What you need to do
Take each line of the data that contains the string "meinen" and copy it.

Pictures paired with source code
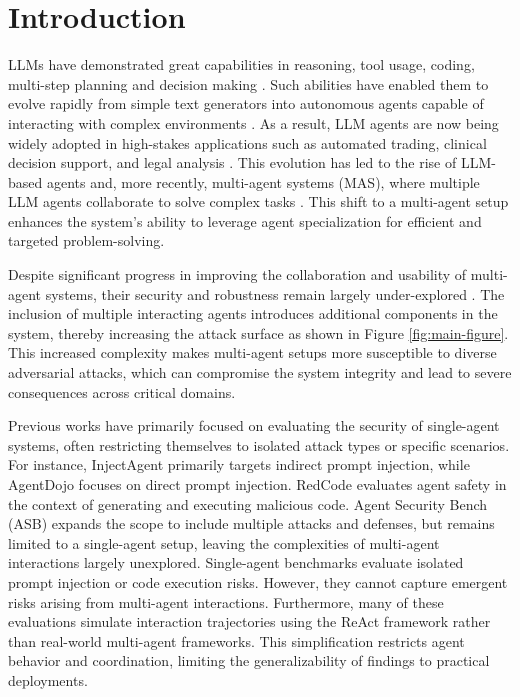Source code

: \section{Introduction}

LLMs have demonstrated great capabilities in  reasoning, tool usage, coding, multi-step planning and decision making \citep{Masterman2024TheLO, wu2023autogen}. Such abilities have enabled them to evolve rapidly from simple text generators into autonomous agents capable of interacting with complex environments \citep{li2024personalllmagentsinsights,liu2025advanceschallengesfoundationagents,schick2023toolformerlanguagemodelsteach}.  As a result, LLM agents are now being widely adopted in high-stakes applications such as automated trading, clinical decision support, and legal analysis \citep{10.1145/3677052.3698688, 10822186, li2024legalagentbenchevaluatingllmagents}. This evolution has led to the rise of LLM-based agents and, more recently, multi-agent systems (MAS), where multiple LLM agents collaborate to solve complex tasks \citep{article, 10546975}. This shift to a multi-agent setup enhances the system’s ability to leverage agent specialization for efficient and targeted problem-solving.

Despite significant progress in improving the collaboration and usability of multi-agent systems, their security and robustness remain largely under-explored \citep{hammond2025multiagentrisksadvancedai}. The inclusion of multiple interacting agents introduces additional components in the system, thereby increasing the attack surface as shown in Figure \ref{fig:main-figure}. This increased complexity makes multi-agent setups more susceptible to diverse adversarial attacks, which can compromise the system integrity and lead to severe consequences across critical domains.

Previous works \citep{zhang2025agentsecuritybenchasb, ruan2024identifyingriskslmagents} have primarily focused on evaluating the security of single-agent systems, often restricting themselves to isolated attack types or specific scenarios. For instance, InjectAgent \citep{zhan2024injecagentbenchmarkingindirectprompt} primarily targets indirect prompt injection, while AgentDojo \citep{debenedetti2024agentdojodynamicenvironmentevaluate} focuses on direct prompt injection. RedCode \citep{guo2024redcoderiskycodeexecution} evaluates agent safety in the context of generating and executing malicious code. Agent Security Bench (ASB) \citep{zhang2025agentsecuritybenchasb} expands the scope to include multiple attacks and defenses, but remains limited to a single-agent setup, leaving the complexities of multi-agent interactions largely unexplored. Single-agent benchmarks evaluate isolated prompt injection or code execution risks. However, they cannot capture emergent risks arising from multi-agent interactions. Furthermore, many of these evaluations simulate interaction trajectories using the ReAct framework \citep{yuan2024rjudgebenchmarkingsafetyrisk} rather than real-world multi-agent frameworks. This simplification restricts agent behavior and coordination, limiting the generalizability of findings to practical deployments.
---
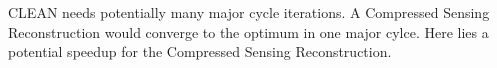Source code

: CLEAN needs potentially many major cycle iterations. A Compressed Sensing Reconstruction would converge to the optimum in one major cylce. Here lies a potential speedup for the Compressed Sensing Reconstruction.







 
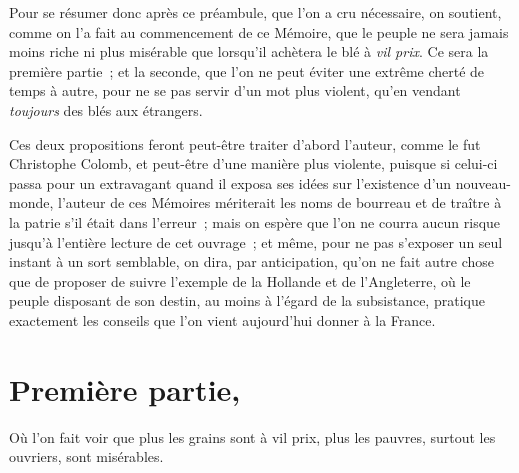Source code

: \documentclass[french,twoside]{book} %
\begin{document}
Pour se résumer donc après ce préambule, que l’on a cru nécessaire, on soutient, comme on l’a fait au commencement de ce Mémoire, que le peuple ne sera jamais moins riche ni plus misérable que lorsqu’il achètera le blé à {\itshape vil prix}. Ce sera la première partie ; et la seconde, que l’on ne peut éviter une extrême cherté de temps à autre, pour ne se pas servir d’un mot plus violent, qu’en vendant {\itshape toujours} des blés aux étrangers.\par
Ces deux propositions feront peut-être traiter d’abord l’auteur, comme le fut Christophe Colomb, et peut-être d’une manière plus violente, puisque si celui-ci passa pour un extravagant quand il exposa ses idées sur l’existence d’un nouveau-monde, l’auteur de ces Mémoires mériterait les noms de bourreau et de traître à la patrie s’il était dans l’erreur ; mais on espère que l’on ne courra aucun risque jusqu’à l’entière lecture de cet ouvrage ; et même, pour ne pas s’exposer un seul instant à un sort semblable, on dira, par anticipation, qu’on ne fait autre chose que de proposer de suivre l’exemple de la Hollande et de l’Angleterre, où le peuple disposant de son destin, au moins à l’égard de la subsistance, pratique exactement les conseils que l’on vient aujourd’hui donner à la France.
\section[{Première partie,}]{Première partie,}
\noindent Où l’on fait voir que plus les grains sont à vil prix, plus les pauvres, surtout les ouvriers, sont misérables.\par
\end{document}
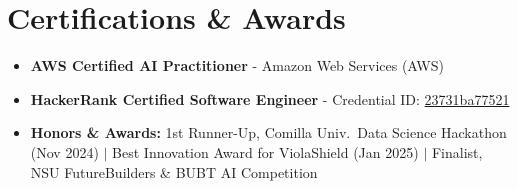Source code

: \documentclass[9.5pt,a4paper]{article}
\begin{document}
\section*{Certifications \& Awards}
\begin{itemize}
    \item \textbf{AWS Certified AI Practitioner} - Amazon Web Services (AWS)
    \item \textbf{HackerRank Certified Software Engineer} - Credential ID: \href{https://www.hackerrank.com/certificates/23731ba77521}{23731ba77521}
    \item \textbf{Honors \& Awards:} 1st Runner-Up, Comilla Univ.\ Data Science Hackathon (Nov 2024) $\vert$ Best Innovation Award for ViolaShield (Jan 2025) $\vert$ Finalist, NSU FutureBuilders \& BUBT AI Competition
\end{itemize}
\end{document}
...
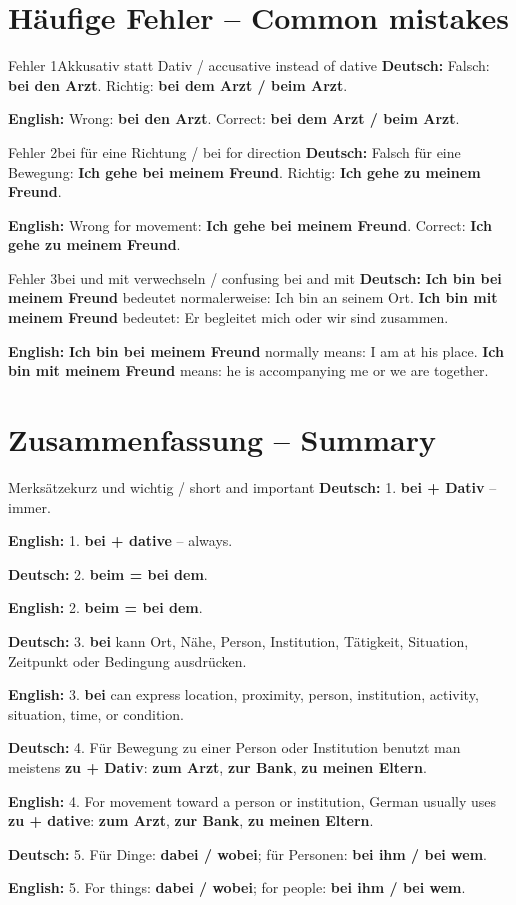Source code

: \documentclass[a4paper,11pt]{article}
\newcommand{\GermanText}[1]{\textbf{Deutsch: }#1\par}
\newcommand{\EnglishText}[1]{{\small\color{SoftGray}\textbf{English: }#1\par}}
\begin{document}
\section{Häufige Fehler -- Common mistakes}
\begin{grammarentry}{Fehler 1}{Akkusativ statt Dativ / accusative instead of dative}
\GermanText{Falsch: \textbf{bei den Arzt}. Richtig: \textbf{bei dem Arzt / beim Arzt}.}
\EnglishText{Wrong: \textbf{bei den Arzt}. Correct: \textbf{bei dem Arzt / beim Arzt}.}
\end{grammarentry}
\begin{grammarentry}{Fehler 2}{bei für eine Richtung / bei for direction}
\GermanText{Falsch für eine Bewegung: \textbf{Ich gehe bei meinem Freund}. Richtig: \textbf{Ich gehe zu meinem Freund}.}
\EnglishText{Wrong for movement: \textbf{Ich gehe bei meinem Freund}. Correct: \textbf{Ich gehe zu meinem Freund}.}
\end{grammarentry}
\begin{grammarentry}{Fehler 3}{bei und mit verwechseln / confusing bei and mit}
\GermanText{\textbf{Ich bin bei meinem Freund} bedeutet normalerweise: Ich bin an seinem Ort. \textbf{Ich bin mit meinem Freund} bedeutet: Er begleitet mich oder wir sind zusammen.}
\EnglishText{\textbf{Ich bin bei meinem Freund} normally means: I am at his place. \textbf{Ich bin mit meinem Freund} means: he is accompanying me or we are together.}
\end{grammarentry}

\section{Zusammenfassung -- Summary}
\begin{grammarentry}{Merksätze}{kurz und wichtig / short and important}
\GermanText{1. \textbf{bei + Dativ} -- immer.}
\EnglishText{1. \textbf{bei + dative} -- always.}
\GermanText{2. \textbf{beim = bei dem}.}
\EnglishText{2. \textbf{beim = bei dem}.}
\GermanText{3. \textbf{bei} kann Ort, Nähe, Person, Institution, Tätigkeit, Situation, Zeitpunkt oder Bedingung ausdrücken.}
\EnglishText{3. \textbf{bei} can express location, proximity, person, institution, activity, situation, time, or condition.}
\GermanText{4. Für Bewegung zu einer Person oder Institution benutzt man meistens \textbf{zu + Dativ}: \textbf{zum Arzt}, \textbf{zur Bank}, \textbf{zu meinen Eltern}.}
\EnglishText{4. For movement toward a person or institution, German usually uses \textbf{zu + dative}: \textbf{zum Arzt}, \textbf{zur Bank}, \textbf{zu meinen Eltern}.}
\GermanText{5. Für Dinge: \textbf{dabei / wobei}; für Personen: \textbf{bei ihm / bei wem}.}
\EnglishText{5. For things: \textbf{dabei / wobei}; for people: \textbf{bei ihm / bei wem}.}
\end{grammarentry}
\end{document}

Response to the exercise
\GermanText{4. Für Bewegung zu einer Person oder Institution benutzt man meistens \textbf{zu + Dativ}: \textbf{zum Arzt}, \textbf{zur Bank}, \textbf{zu meinen Eltern}.}
\EnglishText{4. For movement toward a person or institution, German usually uses \textbf{zu + dative}: \textbf{zum Arzt}, \textbf{zur Bank}, \textbf{zu meinen Eltern}.}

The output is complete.